Status: On original site
Type: Freestanding
Location: External
Setting: Within a garden/park/churchyard/enclosure/Marketplace
Description: CWGC style Cross of Sacrifice
Materials:
  • Stone Stone (any)
Conflicts:
  • Second World War (1939-1945)
About the memorial: CWGC cross - this is not technically a war memorial but a marker in a CWGC site to indicate a number of casualties. During the 1939-1945 war the churchyard was used for the burial of airmen from the Royal Air Force Station at Bircham Newton, service dead whose bodies were washed up by the sea and German airmen brought down in the Battle of Britain.
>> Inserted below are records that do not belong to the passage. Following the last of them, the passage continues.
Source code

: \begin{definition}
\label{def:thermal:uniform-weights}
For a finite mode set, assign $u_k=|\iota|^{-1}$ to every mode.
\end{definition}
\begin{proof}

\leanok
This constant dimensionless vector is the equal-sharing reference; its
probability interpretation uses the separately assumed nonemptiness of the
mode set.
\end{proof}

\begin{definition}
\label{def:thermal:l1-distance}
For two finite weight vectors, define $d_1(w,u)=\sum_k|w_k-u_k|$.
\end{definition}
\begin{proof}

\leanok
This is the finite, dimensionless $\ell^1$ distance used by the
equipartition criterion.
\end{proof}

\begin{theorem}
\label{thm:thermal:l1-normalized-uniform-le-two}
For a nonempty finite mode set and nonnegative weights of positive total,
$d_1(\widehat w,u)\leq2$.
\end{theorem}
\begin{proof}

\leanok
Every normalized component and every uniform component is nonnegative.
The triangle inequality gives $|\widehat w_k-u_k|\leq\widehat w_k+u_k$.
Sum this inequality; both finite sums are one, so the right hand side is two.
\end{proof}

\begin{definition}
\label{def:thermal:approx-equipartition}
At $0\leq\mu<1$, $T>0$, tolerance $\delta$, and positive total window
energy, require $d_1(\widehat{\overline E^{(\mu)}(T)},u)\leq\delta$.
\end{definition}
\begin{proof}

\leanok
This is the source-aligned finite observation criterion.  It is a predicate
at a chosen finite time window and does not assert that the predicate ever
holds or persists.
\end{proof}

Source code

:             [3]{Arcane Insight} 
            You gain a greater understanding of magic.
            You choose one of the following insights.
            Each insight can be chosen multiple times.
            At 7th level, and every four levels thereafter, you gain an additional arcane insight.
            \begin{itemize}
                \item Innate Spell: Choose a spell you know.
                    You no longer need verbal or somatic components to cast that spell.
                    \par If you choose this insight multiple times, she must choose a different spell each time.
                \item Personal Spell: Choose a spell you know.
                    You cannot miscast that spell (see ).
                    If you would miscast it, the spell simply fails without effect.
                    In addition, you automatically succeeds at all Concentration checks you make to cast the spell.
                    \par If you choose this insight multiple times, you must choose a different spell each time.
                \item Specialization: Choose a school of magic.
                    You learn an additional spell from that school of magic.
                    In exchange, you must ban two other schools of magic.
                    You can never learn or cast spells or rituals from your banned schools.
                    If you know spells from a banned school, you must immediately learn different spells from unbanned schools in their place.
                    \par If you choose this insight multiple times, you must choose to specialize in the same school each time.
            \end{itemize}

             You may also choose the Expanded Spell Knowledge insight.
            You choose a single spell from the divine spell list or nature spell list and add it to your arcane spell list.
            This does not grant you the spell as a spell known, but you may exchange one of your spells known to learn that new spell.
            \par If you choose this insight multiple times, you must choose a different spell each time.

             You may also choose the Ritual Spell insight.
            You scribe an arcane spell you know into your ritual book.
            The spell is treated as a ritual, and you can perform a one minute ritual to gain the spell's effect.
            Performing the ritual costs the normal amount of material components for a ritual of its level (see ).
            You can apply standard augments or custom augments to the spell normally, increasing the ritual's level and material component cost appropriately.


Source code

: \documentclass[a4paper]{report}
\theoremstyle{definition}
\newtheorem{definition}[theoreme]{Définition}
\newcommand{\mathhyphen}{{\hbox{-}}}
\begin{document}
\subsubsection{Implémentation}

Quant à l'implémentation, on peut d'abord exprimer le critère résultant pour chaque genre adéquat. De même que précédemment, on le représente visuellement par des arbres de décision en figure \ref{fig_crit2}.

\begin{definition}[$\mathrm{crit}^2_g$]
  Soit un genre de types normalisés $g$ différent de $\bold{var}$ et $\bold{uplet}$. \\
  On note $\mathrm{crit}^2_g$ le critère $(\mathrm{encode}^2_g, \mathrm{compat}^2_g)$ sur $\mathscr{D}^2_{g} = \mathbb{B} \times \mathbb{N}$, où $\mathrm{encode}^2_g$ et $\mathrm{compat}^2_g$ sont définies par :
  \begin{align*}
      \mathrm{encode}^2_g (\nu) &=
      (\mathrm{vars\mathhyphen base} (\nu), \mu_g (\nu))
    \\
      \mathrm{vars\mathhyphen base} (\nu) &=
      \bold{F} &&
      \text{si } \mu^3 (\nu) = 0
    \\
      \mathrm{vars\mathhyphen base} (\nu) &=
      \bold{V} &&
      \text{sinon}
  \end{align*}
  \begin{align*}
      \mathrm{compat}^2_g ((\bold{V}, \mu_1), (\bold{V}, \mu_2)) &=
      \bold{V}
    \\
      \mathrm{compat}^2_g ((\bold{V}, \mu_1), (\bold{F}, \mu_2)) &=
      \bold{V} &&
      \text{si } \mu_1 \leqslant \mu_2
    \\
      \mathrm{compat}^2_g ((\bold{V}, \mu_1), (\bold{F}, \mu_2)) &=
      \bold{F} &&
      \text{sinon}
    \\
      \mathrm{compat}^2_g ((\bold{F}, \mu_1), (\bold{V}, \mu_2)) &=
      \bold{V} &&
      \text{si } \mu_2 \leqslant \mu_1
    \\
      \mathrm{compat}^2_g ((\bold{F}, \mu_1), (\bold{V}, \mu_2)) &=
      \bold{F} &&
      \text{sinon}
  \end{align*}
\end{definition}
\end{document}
A special plot in the South-Eastern corner was set aside soon after the outbreak of war, primarily for men from the R.A.F. station, but all save one of the war graves are in this war Graves Plot. The single 1914-1918 war grave is located elsewhere in the churchyard. The cross of Sacrifice, the first to be erected after the 1939-1945 war, was unveiled by His Majesty King George VI on 14th July 1946. It stands near the east wall, and let into the wall behind it is an inscribed bronze plaque recording these facts. There is now one, 1914-1918 war casualty 77, 1939-1945 war casualties commemorated in this site. One of these is unidentified.